Harrison B. Wilson Jr., former president of historically Black Norfolk State University in Virginia, passed away on July 28, 2019. He was 94 years old.
Dr. Wilson served as president of Norfolk State for 22 years. When he arrived on campus in 1975, the school only offered four graduate programs and enrolled 191 students. By the end of Dr. Wilson’s presidency in 1997, the university offered 14 master’s programs, one doctoral program, and enrolled 1,110 students.
Dr. Wilson also oversaw a successful Naval Reserve Officers Training Corps at the university, which produced the second largest number of minority naval officers in the nation, after the U.S. Naval Academy. Additionally, the university graduated more African American teachers than any other university in the country during Dr. Wilson’s presidency. For his successful career at the university, Norfolk State named one of its administrative buildings after Dr. Wilson upon his retirement in 1997.

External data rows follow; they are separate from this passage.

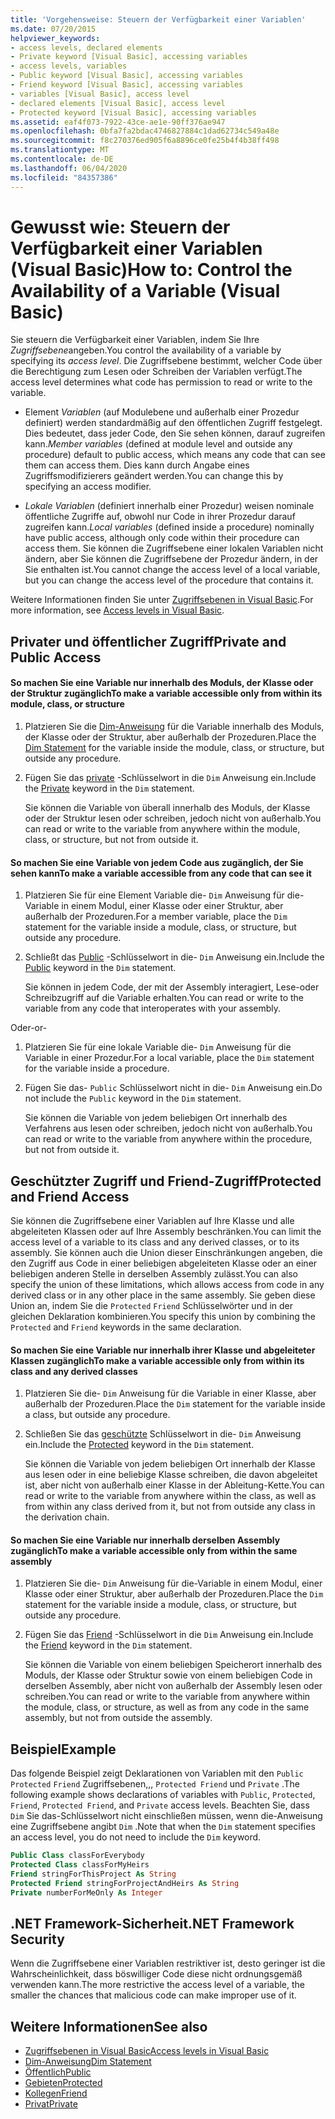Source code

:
 ```yaml
---
title: 'Vorgehensweise: Steuern der Verfügbarkeit einer Variablen'
ms.date: 07/20/2015
helpviewer_keywords:
- access levels, declared elements
- Private keyword [Visual Basic], accessing variables
- access levels, variables
- Public keyword [Visual Basic], accessing variables
- Friend keyword [Visual Basic], accessing variables
- variables [Visual Basic], access level
- declared elements [Visual Basic], access level
- Protected keyword [Visual Basic], accessing variables
ms.assetid: eaf4f073-7922-43ce-ae1e-90ff376ae947
ms.openlocfilehash: 0bfa7fa2bdac4746827884c1dad62734c549a48e
ms.sourcegitcommit: f8c270376ed905f6a8896ce0fe25b4f4b38ff498
ms.translationtype: MT
ms.contentlocale: de-DE
ms.lasthandoff: 06/04/2020
ms.locfileid: "84357386"
---
```

# <a name="how-to-control-the-availability-of-a-variable-visual-basic"></a><span data-ttu-id="8d226-102">Gewusst wie: Steuern der Verfügbarkeit einer Variablen (Visual Basic)</span><span class="sxs-lookup"><span data-stu-id="8d226-102">How to: Control the Availability of a Variable (Visual Basic)</span></span>
<span data-ttu-id="8d226-103">Sie steuern die Verfügbarkeit einer Variablen, indem Sie Ihre *Zugriffsebene*angeben.</span><span class="sxs-lookup"><span data-stu-id="8d226-103">You control the availability of a variable by specifying its *access level*.</span></span> <span data-ttu-id="8d226-104">Die Zugriffsebene bestimmt, welcher Code über die Berechtigung zum Lesen oder Schreiben der Variablen verfügt.</span><span class="sxs-lookup"><span data-stu-id="8d226-104">The access level determines what code has permission to read or write to the variable.</span></span>  
  
- <span data-ttu-id="8d226-105">Element *Variablen* (auf Modulebene und außerhalb einer Prozedur definiert) werden standardmäßig auf den öffentlichen Zugriff festgelegt. Dies bedeutet, dass jeder Code, den Sie sehen können, darauf zugreifen kann.</span><span class="sxs-lookup"><span data-stu-id="8d226-105">*Member variables* (defined at module level and outside any procedure) default to public access, which means any code that can see them can access them.</span></span> <span data-ttu-id="8d226-106">Dies kann durch Angabe eines Zugriffsmodifizierers geändert werden.</span><span class="sxs-lookup"><span data-stu-id="8d226-106">You can change this by specifying an access modifier.</span></span>  
  
- <span data-ttu-id="8d226-107">*Lokale Variablen* (definiert innerhalb einer Prozedur) weisen nominale öffentliche Zugriffe auf, obwohl nur Code in ihrer Prozedur darauf zugreifen kann.</span><span class="sxs-lookup"><span data-stu-id="8d226-107">*Local variables* (defined inside a procedure) nominally have public access, although only code within their procedure can access them.</span></span> <span data-ttu-id="8d226-108">Sie können die Zugriffsebene einer lokalen Variablen nicht ändern, aber Sie können die Zugriffsebene der Prozedur ändern, in der Sie enthalten ist.</span><span class="sxs-lookup"><span data-stu-id="8d226-108">You cannot change the access level of a local variable, but you can change the access level of the procedure that contains it.</span></span>  
  
 <span data-ttu-id="8d226-109">Weitere Informationen finden Sie unter [Zugriffsebenen in Visual Basic](access-levels.md).</span><span class="sxs-lookup"><span data-stu-id="8d226-109">For more information, see [Access levels in Visual Basic](access-levels.md).</span></span>  
  
## <a name="private-and-public-access"></a><span data-ttu-id="8d226-110">Privater und öffentlicher Zugriff</span><span class="sxs-lookup"><span data-stu-id="8d226-110">Private and Public Access</span></span>  
  
#### <a name="to-make-a-variable-accessible-only-from-within-its-module-class-or-structure"></a><span data-ttu-id="8d226-111">So machen Sie eine Variable nur innerhalb des Moduls, der Klasse oder der Struktur zugänglich</span><span class="sxs-lookup"><span data-stu-id="8d226-111">To make a variable accessible only from within its module, class, or structure</span></span>  
  
1. <span data-ttu-id="8d226-112">Platzieren Sie die [Dim-Anweisung](../../../language-reference/statements/dim-statement.md) für die Variable innerhalb des Moduls, der Klasse oder der Struktur, aber außerhalb der Prozeduren.</span><span class="sxs-lookup"><span data-stu-id="8d226-112">Place the [Dim Statement](../../../language-reference/statements/dim-statement.md) for the variable inside the module, class, or structure, but outside any procedure.</span></span>  
  
2. <span data-ttu-id="8d226-113">Fügen Sie das [private](../../../language-reference/modifiers/private.md) -Schlüsselwort in die `Dim` Anweisung ein.</span><span class="sxs-lookup"><span data-stu-id="8d226-113">Include the [Private](../../../language-reference/modifiers/private.md) keyword in the `Dim` statement.</span></span>  
  
     <span data-ttu-id="8d226-114">Sie können die Variable von überall innerhalb des Moduls, der Klasse oder der Struktur lesen oder schreiben, jedoch nicht von außerhalb.</span><span class="sxs-lookup"><span data-stu-id="8d226-114">You can read or write to the variable from anywhere within the module, class, or structure, but not from outside it.</span></span>  
  
#### <a name="to-make-a-variable-accessible-from-any-code-that-can-see-it"></a><span data-ttu-id="8d226-115">So machen Sie eine Variable von jedem Code aus zugänglich, der Sie sehen kann</span><span class="sxs-lookup"><span data-stu-id="8d226-115">To make a variable accessible from any code that can see it</span></span>  
  
1. <span data-ttu-id="8d226-116">Platzieren Sie für eine Element Variable die- `Dim` Anweisung für die-Variable in einem Modul, einer Klasse oder einer Struktur, aber außerhalb der Prozeduren.</span><span class="sxs-lookup"><span data-stu-id="8d226-116">For a member variable, place the `Dim` statement for the variable inside a module, class, or structure, but outside any procedure.</span></span>  
  
2. <span data-ttu-id="8d226-117">Schließt das [Public](../../../language-reference/modifiers/public.md) -Schlüsselwort in die- `Dim` Anweisung ein.</span><span class="sxs-lookup"><span data-stu-id="8d226-117">Include the [Public](../../../language-reference/modifiers/public.md) keyword in the `Dim` statement.</span></span>  
  
     <span data-ttu-id="8d226-118">Sie können in jedem Code, der mit der Assembly interagiert, Lese-oder Schreibzugriff auf die Variable erhalten.</span><span class="sxs-lookup"><span data-stu-id="8d226-118">You can read or write to the variable from any code that interoperates with your assembly.</span></span>  
  
 <span data-ttu-id="8d226-119">Oder</span><span class="sxs-lookup"><span data-stu-id="8d226-119">-or-</span></span>  
  
1. <span data-ttu-id="8d226-120">Platzieren Sie für eine lokale Variable die- `Dim` Anweisung für die Variable in einer Prozedur.</span><span class="sxs-lookup"><span data-stu-id="8d226-120">For a local variable, place the `Dim` statement for the variable inside a procedure.</span></span>  
  
2. <span data-ttu-id="8d226-121">Fügen Sie das- `Public` Schlüsselwort nicht in die- `Dim` Anweisung ein.</span><span class="sxs-lookup"><span data-stu-id="8d226-121">Do not include the `Public` keyword in the `Dim` statement.</span></span>  
  
     <span data-ttu-id="8d226-122">Sie können die Variable von jedem beliebigen Ort innerhalb des Verfahrens aus lesen oder schreiben, jedoch nicht von außerhalb.</span><span class="sxs-lookup"><span data-stu-id="8d226-122">You can read or write to the variable from anywhere within the procedure, but not from outside it.</span></span>  
  
## <a name="protected-and-friend-access"></a><span data-ttu-id="8d226-123">Geschützter Zugriff und Friend-Zugriff</span><span class="sxs-lookup"><span data-stu-id="8d226-123">Protected and Friend Access</span></span>  
 <span data-ttu-id="8d226-124">Sie können die Zugriffsebene einer Variablen auf Ihre Klasse und alle abgeleiteten Klassen oder auf Ihre Assembly beschränken.</span><span class="sxs-lookup"><span data-stu-id="8d226-124">You can limit the access level of a variable to its class and any derived classes, or to its assembly.</span></span> <span data-ttu-id="8d226-125">Sie können auch die Union dieser Einschränkungen angeben, die den Zugriff aus Code in einer beliebigen abgeleiteten Klasse oder an einer beliebigen anderen Stelle in derselben Assembly zulässt.</span><span class="sxs-lookup"><span data-stu-id="8d226-125">You can also specify the union of these limitations, which allows access from code in any derived class or in any other place in the same assembly.</span></span> <span data-ttu-id="8d226-126">Sie geben diese Union an, indem Sie die `Protected` `Friend` Schlüsselwörter und in der gleichen Deklaration kombinieren.</span><span class="sxs-lookup"><span data-stu-id="8d226-126">You specify this union by combining the `Protected` and `Friend` keywords in the same declaration.</span></span>  
  
#### <a name="to-make-a-variable-accessible-only-from-within-its-class-and-any-derived-classes"></a><span data-ttu-id="8d226-127">So machen Sie eine Variable nur innerhalb ihrer Klasse und abgeleiteter Klassen zugänglich</span><span class="sxs-lookup"><span data-stu-id="8d226-127">To make a variable accessible only from within its class and any derived classes</span></span>  
  
1. <span data-ttu-id="8d226-128">Platzieren Sie die- `Dim` Anweisung für die Variable in einer Klasse, aber außerhalb der Prozeduren.</span><span class="sxs-lookup"><span data-stu-id="8d226-128">Place the `Dim` statement for the variable inside a class, but outside any procedure.</span></span>  
  
2. <span data-ttu-id="8d226-129">Schließen Sie das [geschützte](../../../language-reference/modifiers/protected.md) Schlüsselwort in die- `Dim` Anweisung ein.</span><span class="sxs-lookup"><span data-stu-id="8d226-129">Include the [Protected](../../../language-reference/modifiers/protected.md) keyword in the `Dim` statement.</span></span>  
  
     <span data-ttu-id="8d226-130">Sie können die Variable von jedem beliebigen Ort innerhalb der Klasse aus lesen oder in eine beliebige Klasse schreiben, die davon abgeleitet ist, aber nicht von außerhalb einer Klasse in der Ableitung-Kette.</span><span class="sxs-lookup"><span data-stu-id="8d226-130">You can read or write to the variable from anywhere within the class, as well as from within any class derived from it, but not from outside any class in the derivation chain.</span></span>  
  
#### <a name="to-make-a-variable-accessible-only-from-within-the-same-assembly"></a><span data-ttu-id="8d226-131">So machen Sie eine Variable nur innerhalb derselben Assembly zugänglich</span><span class="sxs-lookup"><span data-stu-id="8d226-131">To make a variable accessible only from within the same assembly</span></span>  
  
1. <span data-ttu-id="8d226-132">Platzieren Sie die- `Dim` Anweisung für die-Variable in einem Modul, einer Klasse oder einer Struktur, aber außerhalb der Prozeduren.</span><span class="sxs-lookup"><span data-stu-id="8d226-132">Place the `Dim` statement for the variable inside a module, class, or structure, but outside any procedure.</span></span>  
  
2. <span data-ttu-id="8d226-133">Fügen Sie das [Friend](../../../language-reference/modifiers/friend.md) -Schlüsselwort in die `Dim` Anweisung ein.</span><span class="sxs-lookup"><span data-stu-id="8d226-133">Include the [Friend](../../../language-reference/modifiers/friend.md) keyword in the `Dim` statement.</span></span>  
  
     <span data-ttu-id="8d226-134">Sie können die Variable von einem beliebigen Speicherort innerhalb des Moduls, der Klasse oder Struktur sowie von einem beliebigen Code in derselben Assembly, aber nicht von außerhalb der Assembly lesen oder schreiben.</span><span class="sxs-lookup"><span data-stu-id="8d226-134">You can read or write to the variable from anywhere within the module, class, or structure, as well as from any code in the same assembly, but not from outside the assembly.</span></span>  
  
## <a name="example"></a><span data-ttu-id="8d226-135">Beispiel</span><span class="sxs-lookup"><span data-stu-id="8d226-135">Example</span></span>  
 <span data-ttu-id="8d226-136">Das folgende Beispiel zeigt Deklarationen von Variablen mit den `Public` `Protected` `Friend` Zugriffsebenen,,, `Protected Friend` und `Private` .</span><span class="sxs-lookup"><span data-stu-id="8d226-136">The following example shows declarations of variables with `Public`, `Protected`, `Friend`, `Protected Friend`, and `Private` access levels.</span></span> <span data-ttu-id="8d226-137">Beachten Sie, dass `Dim` Sie das-Schlüsselwort nicht einschließen müssen, wenn die-Anweisung eine Zugriffsebene angibt `Dim` .</span><span class="sxs-lookup"><span data-stu-id="8d226-137">Note that when the `Dim` statement specifies an access level, you do not need to include the `Dim` keyword.</span></span>  
  
```vb  
Public Class classForEverybody  
Protected Class classForMyHeirs  
Friend stringForThisProject As String  
Protected Friend stringForProjectAndHeirs As String  
Private numberForMeOnly As Integer  
```  
  
## <a name="net-framework-security"></a><span data-ttu-id="8d226-138">.NET Framework-Sicherheit</span><span class="sxs-lookup"><span data-stu-id="8d226-138">.NET Framework Security</span></span>  
 <span data-ttu-id="8d226-139">Wenn die Zugriffsebene einer Variablen restriktiver ist, desto geringer ist die Wahrscheinlichkeit, dass böswilliger Code diese nicht ordnungsgemäß verwenden kann.</span><span class="sxs-lookup"><span data-stu-id="8d226-139">The more restrictive the access level of a variable, the smaller the chances that malicious code can make improper use of it.</span></span>  
  
## <a name="see-also"></a><span data-ttu-id="8d226-140">Weitere Informationen</span><span class="sxs-lookup"><span data-stu-id="8d226-140">See also</span></span>

- [<span data-ttu-id="8d226-141">Zugriffsebenen in Visual Basic</span><span class="sxs-lookup"><span data-stu-id="8d226-141">Access levels in Visual Basic</span></span>](access-levels.md)
- [<span data-ttu-id="8d226-142">Dim-Anweisung</span><span class="sxs-lookup"><span data-stu-id="8d226-142">Dim Statement</span></span>](../../../language-reference/statements/dim-statement.md)
- [<span data-ttu-id="8d226-143">Öffentlich</span><span class="sxs-lookup"><span data-stu-id="8d226-143">Public</span></span>](../../../language-reference/modifiers/public.md)
- [<span data-ttu-id="8d226-144">Gebieten</span><span class="sxs-lookup"><span data-stu-id="8d226-144">Protected</span></span>](../../../language-reference/modifiers/protected.md)
- [<span data-ttu-id="8d226-145">Kollegen</span><span class="sxs-lookup"><span data-stu-id="8d226-145">Friend</span></span>](../../../language-reference/modifiers/friend.md)
- [<span data-ttu-id="8d226-146">Privat</span><span class="sxs-lookup"><span data-stu-id="8d226-146">Private</span></span>](../../../language-reference/modifiers/private.md)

“I join the entire Spartan community in mourning the loss of Dr. Harrison B. Wilson,” said Virginia Governor Ralph Northam in a statement. “For more than two decades, his leadership brought tremendous achievement to Norfolk State University and charted a new course for the institution, both in academics and in athletics. As we reflect on his extraordinary life, legacy, and good will, my thoughts are with his wife, Dr. Lucy Wilson, his family, and the students, educators, and many others who loved him and learned from him.”
Dr. Wilson was a graduate of Kentucky State University. He held a master’s degree and doctorate from Indiana University.